There are three levels of items on the tests. Level I items examine the pieces of knowledge students are acquiring and their command of academic vocabulary. Level II items look at how students are beginning to connect pieces of knowledge in order to demonstrate emerging conceptual understandings. Level III items require students to apply the science knowledge and practices that they have learned to answer questions or solve problems presented in new contexts.

Progress Level Chart for the FOSS Assessment System

Progress Level Chart for the FOSS Assessment System

Coding provides information about the quality of learning, rather than the number of correct answers.

The benchmark assessments are constructed to provide information about students' conceptual progress rather than simply show mastery over minimum competencies. This is an important distinction. There is a wide range of item difficulties included on the benchmark assessments. You should not expect most of your students to get 100% on the test.

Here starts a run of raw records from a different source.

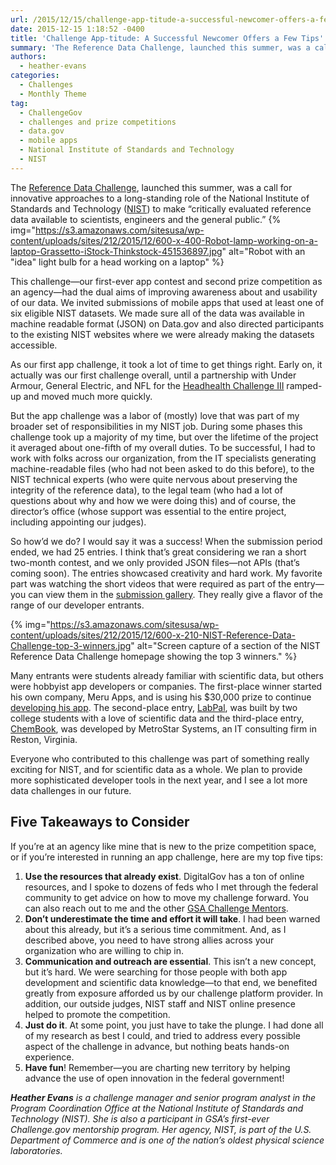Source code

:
 ```yaml
---
url: /2015/12/15/challenge-app-titude-a-successful-newcomer-offers-a-few-tips/
date: 2015-12-15 1:18:52 -0400
title: 'Challenge App-titude: A Successful Newcomer Offers a Few Tips'
summary: 'The Reference Data Challenge, launched this summer, was a call for innovative approaches to a long-standing role of the National Institute of Standards and Technology (NIST) to make &ldquo;critically evaluated reference data available to scientists, engineers and the general public.&rdquo; This challenge&mdash;our first-ever app contest and second prize competition as an agency&mdash;had the dual aims'
authors:
  - heather-evans
categories:
  - Challenges
  - Monthly Theme
tag:
  - ChallengeGov
  - challenges and prize competitions
  - data.gov
  - mobile apps
  - National Institute of Standards and Technology
  - NIST
---
```


The [Reference Data Challenge](http://nistdata.devpost.com/), launched this summer, was a call for innovative approaches to a long-standing role of the National Institute of Standards and Technology ([NIST](http://www.nist.gov/)) to make “critically evaluated reference data available to scientists, engineers and the general public.” {% img="https://s3.amazonaws.com/sitesusa/wp-content/uploads/sites/212/2015/12/600-x-400-Robot-lamp-working-on-a-laptop-Grassetto-iStock-Thinkstock-451536897.jpg" alt="Robot with an "idea" light bulb for a head working on a laptop" %} 

This challenge—our first-ever app contest and second prize competition as an agency—had the dual aims of improving awareness about and usability of our data. We invited submissions of mobile apps that used at least one of six eligible NIST datasets. We made sure all of the data was available in machine readable format (JSON) on Data.gov and also directed participants to the existing NIST websites where we were already making the datasets accessible.

As our first app challenge, it took a lot of time to get things right. Early on, it actually was our first challenge overall, until a partnership with Under Armour, General Electric, and NFL for the [Headhealth Challenge III](https://ninesights.ninesigma.com/web/head-health) ramped-up and moved much more quickly.

But the app challenge was a labor of (mostly) love that was part of my broader set of responsibilities in my NIST job. During some phases this challenge took up a majority of my time, but over the lifetime of the project it averaged about one-fifth of my overall duties. To be successful, I had to work with folks across our organization, from the IT specialists generating machine-readable files (who had not been asked to do this before), to the NIST technical experts (who were quite nervous about preserving the integrity of the reference data), to the legal team (who had a lot of questions about why and how we were doing this) and of course, the director’s office (whose support was essential to the entire project, including appointing our judges).

So how’d we do? I would say it was a success! When the submission period ended, we had 25 entries. I think that’s great considering we ran a short two-month contest, and we only provided JSON files—not APIs (that’s coming soon). The entries showcased creativity and hard work. My favorite part was watching the short videos that were required as part of the entry—you can view them in the [submission gallery](http://nistdata.devpost.com/submissions). They really give a flavor of the range of our developer entrants.

{% img="https://s3.amazonaws.com/sitesusa/wp-content/uploads/sites/212/2015/12/600-x-210-NIST-Reference-Data-Challenge-top-3-winners.jpg" alt="Screen capture of a section of the NIST Reference Data Challenge homepage showing the top 3 winners." %}

Many entrants were students already familiar with scientific data, but others were hobbyist app developers or companies. The first-place winner started his own company, Meru Apps, and is using his $30,000 prize to continue [developing his app](https://play.google.com/store/apps/details?id=com.meruapps.merulabworks.client). The second-place entry, [LabPal](https://play.google.com/store/apps/details?id=danandzach.labpal&hl=en), was built by two college students with a love of scientific data and the third-place entry, [ChemBook](http://devpost.com/software/chembook-5p7kxd), was developed by MetroStar Systems, an IT consulting firm in Reston, Virginia.

Everyone who contributed to this challenge was part of something really exciting for NIST, and for scientific data as a whole. We plan to provide more sophisticated developer tools in the next year, and I see a lot more data challenges in our future.

## Five Takeaways to Consider

If you’re at an agency like mine that is new to the prize competition space, or if you’re interested in running an app challenge, here are my top five tips:

  1. **Use the resources that already exist**. DigitalGov has a ton of online resources, and I spoke to dozens of feds who I met through the federal community to get advice on how to move my challenge forward. You can also reach out to me and the other [GSA Challenge Mentors](https://www.challenge.gov/mentors/).
  2. **Don’t underestimate the time and effort it will take**. I had been warned about this already, but it’s a serious time commitment. And, as I described above, you need to have strong allies across your organization who are willing to chip in.
  3. **Communication and outreach are essential**. This isn’t a new concept, but it’s hard. We were searching for those people with both app development and scientific data knowledge—to that end, we benefited greatly from exposure afforded us by our challenge platform provider. In addition, our outside judges, NIST staff and NIST online presence helped to promote the competition.
  4. **Just do it**. At some point, you just have to take the plunge. I had done all of my research as best I could, and tried to address every possible aspect of the challenge in advance, but nothing beats hands-on experience.
  5. **Have fun**! Remember—you are charting new territory by helping advance the use of open innovation in the federal government!

_**Heather Evans** is a challenge manager and senior program analyst in the Program Coordination Office at the National Institute of Standards and Technology (NIST). She is also a participant in GSA’s first-ever Challenge.gov mentorship program. Her agency, NIST, is part of the U.S. Department of Commerce and is one of the nation’s oldest physical science laboratories._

If this were the case, you wouldn't get much information about where students still need to work on understanding. Because of this design, you will need to adjust your evaluation criteria if you are going to use the benchmark assessments as a tool for giving grades. (See more about grades in a later question.)

Why Code Rather than Score?

Items on the benchmark assessments are coded, rather than scored. A coding guide, along with an answer sheet, is provided for each item in the Assessment chapter. We code rather than score in an effort to identify the level of the understanding exposed by a student's response rather than simply noting whether the answer was wrong or right, or adding up points for correct answers. Coding provides information about the quality (depth and flexibility) of learning, rather than the number of correct answers. There are four levels of codes (see the Progress Level Chart). By describing these levels we are providing information to teachers and students about the complexity of the thinking students are able to demonstrate and what they need to do to improve their responses (and therefore their understanding).

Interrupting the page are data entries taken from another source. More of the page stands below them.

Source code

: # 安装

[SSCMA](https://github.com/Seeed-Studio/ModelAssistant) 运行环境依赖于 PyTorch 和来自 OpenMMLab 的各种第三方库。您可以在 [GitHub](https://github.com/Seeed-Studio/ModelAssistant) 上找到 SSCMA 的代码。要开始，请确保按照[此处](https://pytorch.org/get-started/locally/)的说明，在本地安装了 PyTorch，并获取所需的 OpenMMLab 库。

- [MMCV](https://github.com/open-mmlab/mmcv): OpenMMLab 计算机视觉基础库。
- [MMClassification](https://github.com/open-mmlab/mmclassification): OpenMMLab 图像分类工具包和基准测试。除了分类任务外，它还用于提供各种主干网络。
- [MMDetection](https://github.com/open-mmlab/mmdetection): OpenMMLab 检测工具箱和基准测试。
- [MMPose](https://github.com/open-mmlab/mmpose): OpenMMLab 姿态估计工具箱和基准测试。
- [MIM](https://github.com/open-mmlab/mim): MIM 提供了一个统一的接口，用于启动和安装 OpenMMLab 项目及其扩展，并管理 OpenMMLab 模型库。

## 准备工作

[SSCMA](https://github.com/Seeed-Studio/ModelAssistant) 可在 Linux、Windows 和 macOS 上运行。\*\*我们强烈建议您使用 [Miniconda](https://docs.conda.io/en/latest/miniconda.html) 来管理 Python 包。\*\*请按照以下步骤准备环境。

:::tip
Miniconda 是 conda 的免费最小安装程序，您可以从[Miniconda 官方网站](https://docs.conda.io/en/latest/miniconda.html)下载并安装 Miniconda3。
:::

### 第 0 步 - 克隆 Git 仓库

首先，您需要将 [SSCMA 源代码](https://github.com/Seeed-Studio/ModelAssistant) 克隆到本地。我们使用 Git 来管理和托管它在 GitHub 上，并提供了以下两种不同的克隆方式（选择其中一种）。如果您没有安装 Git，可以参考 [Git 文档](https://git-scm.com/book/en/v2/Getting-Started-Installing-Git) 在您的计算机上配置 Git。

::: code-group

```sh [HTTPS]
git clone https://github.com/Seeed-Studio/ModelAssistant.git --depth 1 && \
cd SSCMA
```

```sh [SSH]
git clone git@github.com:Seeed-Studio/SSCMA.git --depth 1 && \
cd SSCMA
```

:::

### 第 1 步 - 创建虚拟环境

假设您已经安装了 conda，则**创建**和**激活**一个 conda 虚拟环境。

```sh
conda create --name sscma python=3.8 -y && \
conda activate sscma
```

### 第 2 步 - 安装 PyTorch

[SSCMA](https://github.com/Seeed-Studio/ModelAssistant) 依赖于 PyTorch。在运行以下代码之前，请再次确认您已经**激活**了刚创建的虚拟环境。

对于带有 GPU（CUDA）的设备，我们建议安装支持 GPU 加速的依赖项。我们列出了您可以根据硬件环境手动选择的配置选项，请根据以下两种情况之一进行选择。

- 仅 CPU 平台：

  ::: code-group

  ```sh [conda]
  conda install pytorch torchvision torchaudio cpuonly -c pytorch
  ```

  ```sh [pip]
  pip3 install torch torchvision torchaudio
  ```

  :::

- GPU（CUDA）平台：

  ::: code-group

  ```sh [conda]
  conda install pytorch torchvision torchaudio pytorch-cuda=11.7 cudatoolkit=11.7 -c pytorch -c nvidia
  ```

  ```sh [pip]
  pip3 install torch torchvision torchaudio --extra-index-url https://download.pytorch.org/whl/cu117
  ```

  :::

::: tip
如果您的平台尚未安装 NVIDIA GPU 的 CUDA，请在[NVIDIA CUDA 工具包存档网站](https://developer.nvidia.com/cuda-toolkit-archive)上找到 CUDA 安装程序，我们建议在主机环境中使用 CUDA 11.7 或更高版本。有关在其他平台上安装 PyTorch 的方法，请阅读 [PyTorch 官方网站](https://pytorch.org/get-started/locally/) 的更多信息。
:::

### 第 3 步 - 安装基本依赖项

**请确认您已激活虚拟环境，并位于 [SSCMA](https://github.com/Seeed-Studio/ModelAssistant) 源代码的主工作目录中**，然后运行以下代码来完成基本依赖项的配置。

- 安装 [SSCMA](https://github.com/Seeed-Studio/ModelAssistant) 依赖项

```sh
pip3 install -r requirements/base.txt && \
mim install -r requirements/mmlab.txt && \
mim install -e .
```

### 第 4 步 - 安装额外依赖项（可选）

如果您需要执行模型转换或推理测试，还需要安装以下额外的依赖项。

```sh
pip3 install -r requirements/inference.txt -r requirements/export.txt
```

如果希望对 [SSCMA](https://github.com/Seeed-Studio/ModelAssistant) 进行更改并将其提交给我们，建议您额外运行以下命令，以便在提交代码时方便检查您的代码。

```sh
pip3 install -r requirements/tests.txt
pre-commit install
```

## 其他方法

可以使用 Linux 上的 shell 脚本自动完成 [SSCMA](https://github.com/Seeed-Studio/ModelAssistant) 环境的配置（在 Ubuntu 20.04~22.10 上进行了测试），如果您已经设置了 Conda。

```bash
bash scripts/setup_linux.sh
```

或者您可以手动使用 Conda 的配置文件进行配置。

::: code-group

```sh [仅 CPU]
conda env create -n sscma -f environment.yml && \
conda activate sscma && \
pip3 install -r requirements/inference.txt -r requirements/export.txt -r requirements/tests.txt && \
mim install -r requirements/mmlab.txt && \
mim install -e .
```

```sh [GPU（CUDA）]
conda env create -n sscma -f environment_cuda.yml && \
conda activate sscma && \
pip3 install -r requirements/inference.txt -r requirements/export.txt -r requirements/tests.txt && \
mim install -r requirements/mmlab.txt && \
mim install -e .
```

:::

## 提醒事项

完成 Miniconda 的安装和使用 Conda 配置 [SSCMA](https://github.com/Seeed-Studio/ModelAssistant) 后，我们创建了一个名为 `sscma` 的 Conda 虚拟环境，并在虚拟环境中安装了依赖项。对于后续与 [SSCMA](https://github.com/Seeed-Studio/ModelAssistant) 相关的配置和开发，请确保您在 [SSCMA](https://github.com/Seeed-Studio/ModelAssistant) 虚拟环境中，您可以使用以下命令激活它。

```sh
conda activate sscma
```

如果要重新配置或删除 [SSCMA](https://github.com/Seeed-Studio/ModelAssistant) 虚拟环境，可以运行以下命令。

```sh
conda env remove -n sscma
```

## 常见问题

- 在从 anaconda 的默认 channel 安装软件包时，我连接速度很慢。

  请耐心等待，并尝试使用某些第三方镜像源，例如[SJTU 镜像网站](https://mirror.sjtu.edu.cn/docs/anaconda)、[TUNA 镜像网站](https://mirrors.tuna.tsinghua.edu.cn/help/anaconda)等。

You may also have noticed that some of the item codes range from 0–2, others from 0–3, and still others from 0–4. The range of the codes for each question depends on the level of complexity of the question. For example, if the question is a Level II question (medium in complexity and requiring students to connect pieces of information), then the highest code possible for that question is a 3. If, on the other hand, the question is highly complex or requires that knowledge be applied to a new situation (Level III), then the highest code would be a 4. The Progress Level Chart for the FOSS Assessment System shows the framework we've used for classifying the questions and determining the range of the coding guides.

How Do I Give Grades if I Am Coding Rather than Scoring?

Because the coding structure as well as the item difficulty is somewhat different than what you would find on a typical test, you cannot simply add up points and give grades based on percentages. A better way to determine a grade would be to look at the frequency of the codes a student receives. (This is a simplistic way of looking at what FOSSmap does. FOSSmap statistically relates item difficulties with student performances to determine students' levels of progress.) If a student is getting 2s most of the time, then he or she is at the recognition level. That might translate to a B or C depending on grade level. If he or she is able to answer at the 3 and 4 levels on the questions that are more complex, then he or she would be at the conceptual or strategic levels and might warrant an A or B. As always, teacher judgment is an important part of the formula.

If you do need to use percentages, due to policy or practice at your school or district, then we recommend that you adjust the scale a bit. Instead of making 90% an A, use 80%. Again the tests have been constructed to help you assess progress, so that you can help all students advance, not just whether or not students have mastered the basic facts. That means that some of the items are more difficult and therefore we expect fewer students to get those high percentages. A thoughtful shift downward solves the problem.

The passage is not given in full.